In a heat recovery system the exhaust air functions as the heat source. That is basically air blown out of the house. Its average temperature is +21°C. However, its temperature varies quite a bit depending on for example the outdoor temperature and ductwork, which is often poorly insulated in older houses. Exhaust air temperature is often +19°C in winter, while in summer it is easily above +23°C. The temperature of the heat source varies, unlike geothermal heat. There is oscillation in the heating power of the heat source, which is worse when the exhaust air temperature is lower and again better when the exhaust air temperature is higher. This means that the cooling capacity of the heat pump should be adjustable to prevent it from freezing. The cooling power could not be greater than the heating power from the heat source. Exhaust air contains a lot of energy because of its temperature, but also because of its humidity, which makes it an excellent source of thermal energy.
However, the temperature and humidity of the exhaust air vary and this adds additional requirements to the system. Therefore, a change in the exhaust air temperature can cause a problem if the heat pump cools the heat source too much. Therefore, the heat pump should “be able” to calculate the cooling capacity if there is not enough energy available from the heat source, this may be due to changes in temperature or humidity in the exhaust air.
Example:
- The amount of air removed from the house is 1000 liters / second. Exhaust air tempereture is +19°C. The exhaust air can be cooled at approximately 19 kW. If the cooling capacity is higher, the heat recovery cell begins to freeze.
- The amount of air removed from the house is 1000 liters / second. Exhaust air temperature is +19°C. The exhaust air can be cooled at approximately 22 kW. If the cooling capacity is higher, the heat recovery cell begins to freeze.
- The heat pump should therefore be able to adjust the cooling power between 19kW and 22kW.

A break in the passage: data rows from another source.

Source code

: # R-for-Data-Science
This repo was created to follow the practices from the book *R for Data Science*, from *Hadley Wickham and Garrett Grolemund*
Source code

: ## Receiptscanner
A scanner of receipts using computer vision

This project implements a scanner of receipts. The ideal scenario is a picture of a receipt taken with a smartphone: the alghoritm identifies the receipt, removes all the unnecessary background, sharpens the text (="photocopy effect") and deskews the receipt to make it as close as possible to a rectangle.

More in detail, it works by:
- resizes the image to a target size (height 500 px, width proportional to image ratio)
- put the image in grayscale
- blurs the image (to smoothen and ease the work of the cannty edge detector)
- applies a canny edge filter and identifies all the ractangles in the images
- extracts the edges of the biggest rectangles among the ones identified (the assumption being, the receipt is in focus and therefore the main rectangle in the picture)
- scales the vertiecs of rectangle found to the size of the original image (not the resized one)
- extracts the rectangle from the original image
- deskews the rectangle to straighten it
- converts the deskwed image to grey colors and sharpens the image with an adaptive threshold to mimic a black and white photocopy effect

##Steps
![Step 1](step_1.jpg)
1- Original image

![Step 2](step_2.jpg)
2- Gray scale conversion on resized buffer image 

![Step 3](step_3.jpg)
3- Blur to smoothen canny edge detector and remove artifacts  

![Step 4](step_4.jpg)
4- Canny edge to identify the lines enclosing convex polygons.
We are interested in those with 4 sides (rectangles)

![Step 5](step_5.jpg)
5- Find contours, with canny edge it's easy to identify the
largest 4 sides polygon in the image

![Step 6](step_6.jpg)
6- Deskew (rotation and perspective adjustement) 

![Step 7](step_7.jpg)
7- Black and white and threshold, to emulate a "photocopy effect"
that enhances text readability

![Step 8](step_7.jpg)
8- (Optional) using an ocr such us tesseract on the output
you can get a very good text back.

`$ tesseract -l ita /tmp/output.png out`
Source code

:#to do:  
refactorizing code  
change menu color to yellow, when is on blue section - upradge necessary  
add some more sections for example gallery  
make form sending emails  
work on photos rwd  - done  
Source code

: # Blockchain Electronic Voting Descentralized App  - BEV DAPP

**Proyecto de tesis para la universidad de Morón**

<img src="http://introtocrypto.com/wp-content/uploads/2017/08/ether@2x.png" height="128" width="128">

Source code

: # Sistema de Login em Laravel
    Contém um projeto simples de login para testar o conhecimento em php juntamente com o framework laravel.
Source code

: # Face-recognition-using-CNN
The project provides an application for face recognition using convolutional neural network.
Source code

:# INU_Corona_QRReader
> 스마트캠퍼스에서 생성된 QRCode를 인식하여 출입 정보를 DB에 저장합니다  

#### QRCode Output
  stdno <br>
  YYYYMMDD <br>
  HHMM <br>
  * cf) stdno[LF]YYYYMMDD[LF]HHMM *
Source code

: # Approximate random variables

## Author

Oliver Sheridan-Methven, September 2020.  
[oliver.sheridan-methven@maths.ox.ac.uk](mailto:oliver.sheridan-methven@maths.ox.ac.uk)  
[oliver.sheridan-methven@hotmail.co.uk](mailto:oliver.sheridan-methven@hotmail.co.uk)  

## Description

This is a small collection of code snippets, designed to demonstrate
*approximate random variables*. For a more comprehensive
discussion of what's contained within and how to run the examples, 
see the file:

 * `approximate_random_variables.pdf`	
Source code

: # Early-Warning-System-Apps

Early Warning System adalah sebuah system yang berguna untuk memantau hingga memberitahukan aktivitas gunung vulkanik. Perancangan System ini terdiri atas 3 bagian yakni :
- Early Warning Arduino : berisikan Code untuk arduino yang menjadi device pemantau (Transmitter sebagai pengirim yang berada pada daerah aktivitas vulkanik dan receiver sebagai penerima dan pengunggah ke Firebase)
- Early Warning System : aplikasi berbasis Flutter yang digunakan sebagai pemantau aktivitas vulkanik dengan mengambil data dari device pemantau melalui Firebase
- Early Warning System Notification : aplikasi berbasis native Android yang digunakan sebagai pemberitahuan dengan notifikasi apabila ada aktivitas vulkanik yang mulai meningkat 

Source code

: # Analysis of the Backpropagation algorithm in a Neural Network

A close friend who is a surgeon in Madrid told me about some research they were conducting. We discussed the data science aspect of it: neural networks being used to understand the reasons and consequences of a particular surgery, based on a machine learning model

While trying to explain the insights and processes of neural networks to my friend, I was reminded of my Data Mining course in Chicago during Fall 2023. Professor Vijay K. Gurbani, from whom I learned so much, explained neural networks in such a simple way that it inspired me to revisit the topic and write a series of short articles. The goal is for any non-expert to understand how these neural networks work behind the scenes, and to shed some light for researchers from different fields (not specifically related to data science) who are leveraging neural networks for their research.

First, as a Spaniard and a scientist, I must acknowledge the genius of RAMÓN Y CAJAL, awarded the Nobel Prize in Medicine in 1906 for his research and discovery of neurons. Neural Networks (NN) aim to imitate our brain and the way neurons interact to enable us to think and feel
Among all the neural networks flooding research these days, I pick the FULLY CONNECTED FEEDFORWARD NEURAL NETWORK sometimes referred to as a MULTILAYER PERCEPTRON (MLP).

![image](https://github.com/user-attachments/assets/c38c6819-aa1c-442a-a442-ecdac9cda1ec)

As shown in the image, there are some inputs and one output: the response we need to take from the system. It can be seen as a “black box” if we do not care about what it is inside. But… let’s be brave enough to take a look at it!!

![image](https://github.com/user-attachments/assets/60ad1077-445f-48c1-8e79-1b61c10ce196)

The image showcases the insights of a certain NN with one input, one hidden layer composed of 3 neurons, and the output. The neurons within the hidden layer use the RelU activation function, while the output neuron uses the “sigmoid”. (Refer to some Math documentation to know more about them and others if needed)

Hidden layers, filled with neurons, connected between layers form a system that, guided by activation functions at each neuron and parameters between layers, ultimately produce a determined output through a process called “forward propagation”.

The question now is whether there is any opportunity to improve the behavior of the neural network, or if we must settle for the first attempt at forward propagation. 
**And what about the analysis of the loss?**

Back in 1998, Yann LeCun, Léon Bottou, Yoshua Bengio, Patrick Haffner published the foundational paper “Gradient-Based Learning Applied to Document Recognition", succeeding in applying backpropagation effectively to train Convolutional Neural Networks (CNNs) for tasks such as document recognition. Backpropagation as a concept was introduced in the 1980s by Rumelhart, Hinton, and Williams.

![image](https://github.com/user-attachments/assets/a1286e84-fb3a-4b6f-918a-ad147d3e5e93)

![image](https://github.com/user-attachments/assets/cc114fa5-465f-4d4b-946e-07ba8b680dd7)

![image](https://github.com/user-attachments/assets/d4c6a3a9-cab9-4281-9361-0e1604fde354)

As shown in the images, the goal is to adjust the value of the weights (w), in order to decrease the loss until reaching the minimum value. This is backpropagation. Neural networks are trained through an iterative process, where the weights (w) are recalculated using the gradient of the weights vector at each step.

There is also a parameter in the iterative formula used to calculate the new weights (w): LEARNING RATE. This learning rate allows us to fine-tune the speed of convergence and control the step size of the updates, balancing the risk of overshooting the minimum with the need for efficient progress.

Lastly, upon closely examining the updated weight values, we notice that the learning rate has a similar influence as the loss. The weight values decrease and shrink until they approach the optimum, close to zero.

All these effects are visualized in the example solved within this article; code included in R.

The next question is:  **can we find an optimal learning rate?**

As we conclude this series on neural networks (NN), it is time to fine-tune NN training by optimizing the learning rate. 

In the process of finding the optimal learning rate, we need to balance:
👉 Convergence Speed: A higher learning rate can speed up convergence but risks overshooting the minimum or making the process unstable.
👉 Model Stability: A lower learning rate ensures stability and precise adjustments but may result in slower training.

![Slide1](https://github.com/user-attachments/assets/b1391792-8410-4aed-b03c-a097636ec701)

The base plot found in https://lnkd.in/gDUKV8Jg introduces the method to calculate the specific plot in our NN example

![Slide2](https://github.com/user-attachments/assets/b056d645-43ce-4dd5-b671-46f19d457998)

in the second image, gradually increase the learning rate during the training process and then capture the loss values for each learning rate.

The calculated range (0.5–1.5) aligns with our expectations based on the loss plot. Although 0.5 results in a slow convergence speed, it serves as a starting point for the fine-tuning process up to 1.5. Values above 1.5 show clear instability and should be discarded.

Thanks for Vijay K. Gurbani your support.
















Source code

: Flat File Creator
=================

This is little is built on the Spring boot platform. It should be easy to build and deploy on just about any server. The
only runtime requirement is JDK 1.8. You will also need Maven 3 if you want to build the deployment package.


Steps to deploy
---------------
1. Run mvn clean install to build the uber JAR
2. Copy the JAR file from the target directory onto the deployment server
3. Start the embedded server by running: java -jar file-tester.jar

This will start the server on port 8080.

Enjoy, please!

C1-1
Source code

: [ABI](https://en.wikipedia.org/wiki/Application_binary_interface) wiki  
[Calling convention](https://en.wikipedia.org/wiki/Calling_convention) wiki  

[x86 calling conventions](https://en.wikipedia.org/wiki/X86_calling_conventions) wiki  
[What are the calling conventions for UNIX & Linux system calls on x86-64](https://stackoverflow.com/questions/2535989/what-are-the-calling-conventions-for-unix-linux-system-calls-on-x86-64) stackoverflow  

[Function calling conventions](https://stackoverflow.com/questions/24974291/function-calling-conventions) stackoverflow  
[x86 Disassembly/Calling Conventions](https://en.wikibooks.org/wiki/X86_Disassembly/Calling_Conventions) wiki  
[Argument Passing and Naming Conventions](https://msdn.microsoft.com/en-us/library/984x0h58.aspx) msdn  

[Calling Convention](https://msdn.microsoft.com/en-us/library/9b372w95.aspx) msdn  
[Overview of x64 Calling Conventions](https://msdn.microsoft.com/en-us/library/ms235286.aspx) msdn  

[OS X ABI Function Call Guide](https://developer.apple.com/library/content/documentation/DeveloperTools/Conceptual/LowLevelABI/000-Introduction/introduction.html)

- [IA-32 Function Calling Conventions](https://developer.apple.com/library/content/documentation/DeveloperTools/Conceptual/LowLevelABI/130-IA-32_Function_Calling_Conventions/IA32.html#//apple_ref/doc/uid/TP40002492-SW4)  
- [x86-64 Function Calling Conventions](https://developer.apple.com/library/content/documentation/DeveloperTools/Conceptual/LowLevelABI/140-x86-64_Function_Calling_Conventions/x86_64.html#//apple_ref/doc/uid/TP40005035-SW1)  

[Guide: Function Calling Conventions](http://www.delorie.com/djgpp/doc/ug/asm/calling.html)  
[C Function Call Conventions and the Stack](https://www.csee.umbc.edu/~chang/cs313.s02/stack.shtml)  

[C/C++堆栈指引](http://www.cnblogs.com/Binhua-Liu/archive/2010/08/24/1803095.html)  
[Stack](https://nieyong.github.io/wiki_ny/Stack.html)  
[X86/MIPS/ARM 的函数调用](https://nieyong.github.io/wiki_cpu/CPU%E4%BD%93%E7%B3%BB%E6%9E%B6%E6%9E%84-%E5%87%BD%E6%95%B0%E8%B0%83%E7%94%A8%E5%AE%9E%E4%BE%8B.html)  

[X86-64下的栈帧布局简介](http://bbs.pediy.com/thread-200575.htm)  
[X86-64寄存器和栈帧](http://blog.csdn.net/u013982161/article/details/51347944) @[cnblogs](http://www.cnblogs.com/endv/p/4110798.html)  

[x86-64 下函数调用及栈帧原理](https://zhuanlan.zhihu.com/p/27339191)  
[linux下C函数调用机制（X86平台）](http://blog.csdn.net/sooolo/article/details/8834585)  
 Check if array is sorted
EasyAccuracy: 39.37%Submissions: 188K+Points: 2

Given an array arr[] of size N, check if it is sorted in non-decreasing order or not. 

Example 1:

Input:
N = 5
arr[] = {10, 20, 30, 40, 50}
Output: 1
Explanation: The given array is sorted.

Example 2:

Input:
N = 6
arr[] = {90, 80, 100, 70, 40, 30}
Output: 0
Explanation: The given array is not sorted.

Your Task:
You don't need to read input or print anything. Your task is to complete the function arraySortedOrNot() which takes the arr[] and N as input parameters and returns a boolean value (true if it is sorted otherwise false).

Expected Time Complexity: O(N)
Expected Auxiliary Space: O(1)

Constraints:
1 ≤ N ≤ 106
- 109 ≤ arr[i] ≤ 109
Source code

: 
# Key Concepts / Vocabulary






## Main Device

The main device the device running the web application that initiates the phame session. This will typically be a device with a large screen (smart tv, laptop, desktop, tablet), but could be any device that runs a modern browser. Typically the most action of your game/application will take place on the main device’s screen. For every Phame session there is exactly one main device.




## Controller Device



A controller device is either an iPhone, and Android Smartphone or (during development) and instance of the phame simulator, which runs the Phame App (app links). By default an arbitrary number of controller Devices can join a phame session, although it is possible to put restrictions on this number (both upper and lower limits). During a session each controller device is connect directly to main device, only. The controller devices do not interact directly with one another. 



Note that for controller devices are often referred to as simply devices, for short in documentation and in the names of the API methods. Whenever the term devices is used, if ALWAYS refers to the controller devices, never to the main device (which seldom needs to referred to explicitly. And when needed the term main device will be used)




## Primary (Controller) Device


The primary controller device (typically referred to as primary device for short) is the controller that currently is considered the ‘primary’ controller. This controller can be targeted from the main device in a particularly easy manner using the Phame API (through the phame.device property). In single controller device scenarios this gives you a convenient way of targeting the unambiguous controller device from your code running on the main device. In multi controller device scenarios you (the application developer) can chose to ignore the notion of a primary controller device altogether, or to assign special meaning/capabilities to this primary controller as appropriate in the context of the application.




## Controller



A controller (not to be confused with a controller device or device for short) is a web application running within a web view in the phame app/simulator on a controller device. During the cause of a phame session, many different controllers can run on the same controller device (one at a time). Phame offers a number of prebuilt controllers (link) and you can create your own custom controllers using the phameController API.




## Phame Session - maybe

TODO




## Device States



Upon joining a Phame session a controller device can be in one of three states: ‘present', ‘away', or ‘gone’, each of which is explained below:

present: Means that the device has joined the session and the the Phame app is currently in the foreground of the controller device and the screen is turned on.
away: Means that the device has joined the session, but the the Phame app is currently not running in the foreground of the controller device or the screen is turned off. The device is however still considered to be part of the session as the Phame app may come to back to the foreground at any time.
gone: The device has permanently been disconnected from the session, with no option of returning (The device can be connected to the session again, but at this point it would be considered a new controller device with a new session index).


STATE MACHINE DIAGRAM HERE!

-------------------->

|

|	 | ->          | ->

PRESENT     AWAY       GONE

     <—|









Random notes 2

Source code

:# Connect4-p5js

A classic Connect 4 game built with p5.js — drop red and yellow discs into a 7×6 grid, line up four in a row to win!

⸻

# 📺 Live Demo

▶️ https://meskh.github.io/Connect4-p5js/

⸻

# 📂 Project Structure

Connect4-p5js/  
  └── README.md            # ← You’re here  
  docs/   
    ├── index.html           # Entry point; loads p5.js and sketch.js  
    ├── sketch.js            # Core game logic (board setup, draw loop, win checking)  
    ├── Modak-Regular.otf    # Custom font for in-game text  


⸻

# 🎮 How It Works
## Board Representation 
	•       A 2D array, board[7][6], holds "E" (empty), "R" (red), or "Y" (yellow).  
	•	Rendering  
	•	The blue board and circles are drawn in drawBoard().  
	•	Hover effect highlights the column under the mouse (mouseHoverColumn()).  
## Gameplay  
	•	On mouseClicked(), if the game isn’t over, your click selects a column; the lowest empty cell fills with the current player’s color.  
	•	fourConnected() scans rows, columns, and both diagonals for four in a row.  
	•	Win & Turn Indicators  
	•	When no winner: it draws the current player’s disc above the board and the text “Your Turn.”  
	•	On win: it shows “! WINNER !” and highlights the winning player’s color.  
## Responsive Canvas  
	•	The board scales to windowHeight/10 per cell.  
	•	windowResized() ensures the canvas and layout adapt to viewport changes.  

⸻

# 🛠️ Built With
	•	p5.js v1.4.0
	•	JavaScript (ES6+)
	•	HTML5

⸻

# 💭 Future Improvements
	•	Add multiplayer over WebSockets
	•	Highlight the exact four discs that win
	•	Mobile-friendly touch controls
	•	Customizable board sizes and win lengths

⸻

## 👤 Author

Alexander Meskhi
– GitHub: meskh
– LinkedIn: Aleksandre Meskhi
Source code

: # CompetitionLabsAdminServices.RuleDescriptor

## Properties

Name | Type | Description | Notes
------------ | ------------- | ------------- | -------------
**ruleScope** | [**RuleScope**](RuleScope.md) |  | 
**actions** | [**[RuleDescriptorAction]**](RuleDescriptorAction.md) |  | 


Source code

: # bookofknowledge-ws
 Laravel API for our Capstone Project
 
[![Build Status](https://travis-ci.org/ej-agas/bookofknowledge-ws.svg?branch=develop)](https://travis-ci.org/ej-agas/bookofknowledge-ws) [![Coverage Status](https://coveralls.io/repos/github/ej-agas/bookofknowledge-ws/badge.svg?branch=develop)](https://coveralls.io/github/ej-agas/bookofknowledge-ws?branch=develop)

However, this fluctuation of the exhaust air temperature is not the biggest change in the characteristic of the heating source requiring adjustment. Even greater is the variation in the amount of exhaust air, ie how the air is removed from the house. The amount of air is not always the same, but it changes as needed. For example, to eliminate the feeling of draft, the amount of air is often reduced as the colder outdoor temperature drops. Often there are also booster periods where the amount of air can be doubled compared to the amount of air normally used.
The modern way is to adjust both air volumes to the outdoor temperature. That is, the enhanced airflow is on when a larger airflow is needed and at other times the system operates with a lower airflow. Both of these air volumes are also reduced the colder it is outside and the boosted air volume is completely disabled when the outdoor temperature falls below a certain limit, e.g. -5 °C degrees (this is done to eliminate the feeling of draft).
The amount of air is infinitely adjustable in order to achieve the best living comfort. This also means that the heating power of the heat source changes radically. And that also means that the cooling capacity of the heat pump must be adapted to the heating power of the heat source (or else the heat source freezes). In this example, the maximum heating power of the heat source is 38.5 kW and the minimum is 19.5 kW. That is, the heat pump should be able to adjust the cooling output steplessly during this time.
Inverter heat pump
The word inverter means that the power of the compressor is continuously controlled. That is, an inverter compressor with a maximum output of 50kW, for example, can operate steplessly in the power range of 10-50 kW, for instance. Therefore this kind of heat pump would suit the
On / off heat pump
There are two types of on/off heat pumps on the market: single compressor and dual compressor models. If a single compressor device were to be used in a heat recovery project, it would be very difficult to design and even if it was found to be of sufficient power, the end result would be poor in terms of system performance.
If a heat pump with a cooling power of 38.5 kW required by the heat source were found, this would mean that the heat pump would be either 0 kW (unit off) or 38.5 kW when it’s running. What happens when the air volumes are lower? The answer: the heat pump switches on and off constantly.
A single compressor can only run for a short period of time before it has to shut down to prevent the heat source from freezing. The appliance stays off for 5 minutes and then switches on again for a while. This could be compared to a car where the accelerator pedal has no more than two positions: no throttle or full throttle.
Another thing to keep in mind is that also the fluctuating exhaust air temperature is causing even more stress for system.
If the unit has two compressors, the situation is a bit better. If the maximum power is the same 38.5 kW, then 0kW, 19.25 kW or 38.5 kW power levels can be used. So a two compressor unit performs a bit better than a single compressor unit, but it still doesn’t get near the optimum result like an inverter heat pump.
The inverter heat pumps also have advantages on the heating side because they can control the heating power in the same way as the cooling power. This allows for greater COP and thanks to flexibility, a smaller amount of buffer capacity is needed than with on/off devices.
In geothermal systems, the benefits of inverter technology are not quite as great as they have a more consistent heat source. With a properly dimensioned thermal well field, high level of adjustability is not required when the wells provide more energy than the heat pump cooling capacity is.
Nevertheless, in heat recovery solutions, inverter heat pumps are the best equipment available and their benefits are clearly better than traditional on/off heat pumps.